Closed JamesOlvertone closed 2 years ago
zlatinb
commented
2 years ago Hi I've seen this crash. It happens because Mu Wire filters certain characters when searching by keyword. If you want to search for a regular expression surround the query in / like this /.*/ and it will work.
I'll add some warning to prevent the crash but I broke a finger so I won't be able to do it for another 2-3 weejs.
JamesOlvertone
commented
2 years ago Broken finger? Oh boy! Get well soon!

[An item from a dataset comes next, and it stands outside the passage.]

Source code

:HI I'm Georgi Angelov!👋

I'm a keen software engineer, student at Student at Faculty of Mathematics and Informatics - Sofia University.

When I use /.*/ I get a lot of results and muwire is responding very very slow, I have to kill it.
JamesOlvertone
commented
2 years ago Yes there are now some warning. I get no warning for "/.*/". Ok technically its a correct search term, mw does not crash but becomes unresponsive very soon. I think this kind of search term should be blocked.
Can such search terms be used to "denial-of-service" the muwire net?
zlatinb
commented
2 years ago I can't think of a good way to block a regular expression for being too wide. (I have some ideas but they are very preliminary.) Also, wide regular expressions help in load-testing MuWire; I would rather fix the GUI from becoming unresponsive than ban queries that may return many results. If you want, create an issue for the unresponsiveness and then we can try some things to address that.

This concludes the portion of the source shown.